The requirement for a comparator group has been criticised as overly burdensome on applicants, who must first identify the particular status influencing their discrimination, then find a person or group who is in a similar position, differing only by their status. For some groups, this is extremely difficult. For example, migrants will often have multiple statuses distinguishing them from the majority population, including race, religion, nationality, ability to work, entitlement to benefits, etc. and finding a comparator who is similar in all categories but one can be challenging. The requirement has also been criticised on the basis that anti-discrimination law, by its nature, is designed to protect people who are different to the general population, and may therefore have trouble finding a suitable comparator.

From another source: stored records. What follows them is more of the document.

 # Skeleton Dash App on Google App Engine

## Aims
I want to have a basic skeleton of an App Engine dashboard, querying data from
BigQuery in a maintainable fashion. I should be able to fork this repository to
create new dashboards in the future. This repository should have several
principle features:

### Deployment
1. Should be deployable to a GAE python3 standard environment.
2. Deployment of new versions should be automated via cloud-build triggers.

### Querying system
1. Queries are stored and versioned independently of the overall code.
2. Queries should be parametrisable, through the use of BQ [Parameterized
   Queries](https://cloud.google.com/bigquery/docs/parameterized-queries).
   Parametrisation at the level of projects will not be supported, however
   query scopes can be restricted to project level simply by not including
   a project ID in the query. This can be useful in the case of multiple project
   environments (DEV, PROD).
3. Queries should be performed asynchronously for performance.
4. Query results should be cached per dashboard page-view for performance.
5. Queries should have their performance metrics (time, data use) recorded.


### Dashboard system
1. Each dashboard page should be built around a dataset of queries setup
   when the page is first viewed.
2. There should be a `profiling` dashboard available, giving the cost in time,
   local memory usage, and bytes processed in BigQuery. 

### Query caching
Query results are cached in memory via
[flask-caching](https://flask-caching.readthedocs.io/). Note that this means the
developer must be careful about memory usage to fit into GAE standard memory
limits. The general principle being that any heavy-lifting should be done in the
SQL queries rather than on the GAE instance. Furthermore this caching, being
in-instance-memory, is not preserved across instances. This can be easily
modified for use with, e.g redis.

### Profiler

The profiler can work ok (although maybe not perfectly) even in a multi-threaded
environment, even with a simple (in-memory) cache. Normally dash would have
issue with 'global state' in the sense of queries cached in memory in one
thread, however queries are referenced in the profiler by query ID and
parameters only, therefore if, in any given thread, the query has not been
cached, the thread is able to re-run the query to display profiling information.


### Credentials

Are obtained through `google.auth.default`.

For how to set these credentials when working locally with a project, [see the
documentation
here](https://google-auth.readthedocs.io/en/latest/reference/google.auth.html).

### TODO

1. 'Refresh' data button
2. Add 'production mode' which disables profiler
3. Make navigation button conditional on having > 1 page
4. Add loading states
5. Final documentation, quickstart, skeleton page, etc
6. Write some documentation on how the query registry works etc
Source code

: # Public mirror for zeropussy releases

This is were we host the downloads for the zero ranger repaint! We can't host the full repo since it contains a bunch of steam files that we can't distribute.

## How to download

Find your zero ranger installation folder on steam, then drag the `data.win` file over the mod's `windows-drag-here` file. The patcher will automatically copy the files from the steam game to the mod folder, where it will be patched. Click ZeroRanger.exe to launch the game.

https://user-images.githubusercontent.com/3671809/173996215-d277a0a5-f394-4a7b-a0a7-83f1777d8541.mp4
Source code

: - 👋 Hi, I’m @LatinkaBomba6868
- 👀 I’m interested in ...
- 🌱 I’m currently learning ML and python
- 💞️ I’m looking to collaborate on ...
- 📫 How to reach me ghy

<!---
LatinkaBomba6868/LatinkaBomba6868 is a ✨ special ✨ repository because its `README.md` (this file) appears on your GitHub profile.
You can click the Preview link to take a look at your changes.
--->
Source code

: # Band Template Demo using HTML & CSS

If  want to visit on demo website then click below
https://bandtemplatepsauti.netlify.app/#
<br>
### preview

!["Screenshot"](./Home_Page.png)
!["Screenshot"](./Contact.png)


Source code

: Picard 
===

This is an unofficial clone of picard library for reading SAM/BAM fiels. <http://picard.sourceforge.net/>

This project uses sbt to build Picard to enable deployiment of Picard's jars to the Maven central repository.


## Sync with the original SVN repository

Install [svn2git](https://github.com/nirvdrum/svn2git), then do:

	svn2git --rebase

=== Lack of justification ===
According to case law, any difference in treatment based on a protected status must be proportional to the legitimate aim pursued. This means that, if the applicant is able to prove they have been discriminated against due to their status, the burden falls to the State to prove that a) said discrimination was in service of a socially important goal, and b) the discrimination against those with the applicant's status was no greater than necessary to achieve that goal. Examples of legitimate aims include prevention of crime, protection of national security, and maintenance of a stable economy. What is considered a legitimate aim and necessary to pursue it also changes with the margin of appreciation. For example, in the 2017 case Bayev and Others v Russia, the Russian government defended a law banning the "promotion of homosexuality" by way of reference to family values. The ECtHR rejected their argument, on the basis that "families" are increasingly defined as including same-gender partners, meaning that promoting family values and acknowledging differences in sexual orientation were entirely compatible.

== Protocol 12 ==
Protocol 12 to the European Convention on Human Rights expands on Article 14 to include a freestanding prohibition of discrimination in "any right set forth by law". It is broader than Article 14 in that it does not require reference to a substantial Convention right for a claim to be brought. Introduced in 2000, it has been ratified by 20 of 47 Council of Europe states as of 2021.